Aroubi

Le aroubi (arabe : عروبي, ʿArūbi) est un genre musical populaire citadin algérien qui dérive de la musique arabo-andalouse d'Algérie.

Aroubi

عروبي(ar)

(ʿArūbi)
Orchestre de Blida avec Dahmane Ben Achour
Détails
Origines stylistiques
Origines culturelles
Popularité
Scènes régionales
Genres associés

Étymologie

Le terme aroubi, renvoie au sens littéral à un produit extra-muros, mais aussi dans le sens imagé, car il sort de l'enclos de la musique sanâa , comme sont appelés les gens habitant en dehors de la cité[1].

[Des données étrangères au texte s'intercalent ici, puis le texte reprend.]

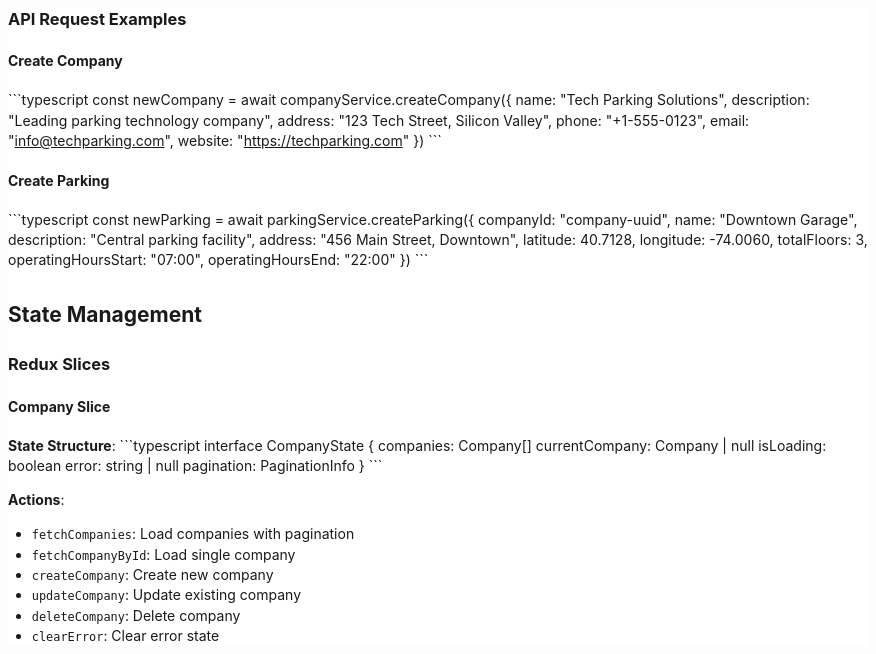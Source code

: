 ### API Request Examples

#### Create Company
\`\`\`typescript
const newCompany = await companyService.createCompany({
  name: "Tech Parking Solutions",
  description: "Leading parking technology company",
  address: "123 Tech Street, Silicon Valley",
  phone: "+1-555-0123",
  email: "info@techparking.com",
  website: "https://techparking.com"
})
\`\`\`

#### Create Parking
\`\`\`typescript
const newParking = await parkingService.createParking({
  companyId: "company-uuid",
  name: "Downtown Garage",
  description: "Central parking facility",
  address: "456 Main Street, Downtown",
  latitude: 40.7128,
  longitude: -74.0060,
  totalFloors: 3,
  operatingHoursStart: "07:00",
  operatingHoursEnd: "22:00"
})
\`\`\`

## State Management

### Redux Slices

#### Company Slice

**State Structure**:
\`\`\`typescript
interface CompanyState {
  companies: Company[]
  currentCompany: Company | null
  isLoading: boolean
  error: string | null
  pagination: PaginationInfo
}
\`\`\`

**Actions**:
- `fetchCompanies`: Load companies with pagination
- `fetchCompanyById`: Load single company
- `createCompany`: Create new company
- `updateCompany`: Update existing company
- `deleteCompany`: Delete company
- `clearError`: Clear error state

Un genre citadin populaire

Le aroubi est un genre de musique traditionnelle algérienne[2]. Les villes traditionnelles cultivent en outre de la musique arabo-andalouse, des répertoires populaires citadins, elles comprennent en son sein plusieurs formes dont le aroubi, à l'instar du hawzi, mahjouz, hawfi et du chaâbi[3].

Présent à Tlemcen et Constantine, le aroubi a pour chaque centre une structure spécifique[4]. C'est une œuvre hybride, sa composition poétique ressemble beaucoup au mouachah[5]. Toutefois, le mode d'interprétation musicale interroge sur son appartenance à la nouba. Il demeure une pièce populaire qui combine de textes classiques et populaires, l'alternance de chaque cycle poétique avec les récitatifs donne une dimension démesurée au texte original[5].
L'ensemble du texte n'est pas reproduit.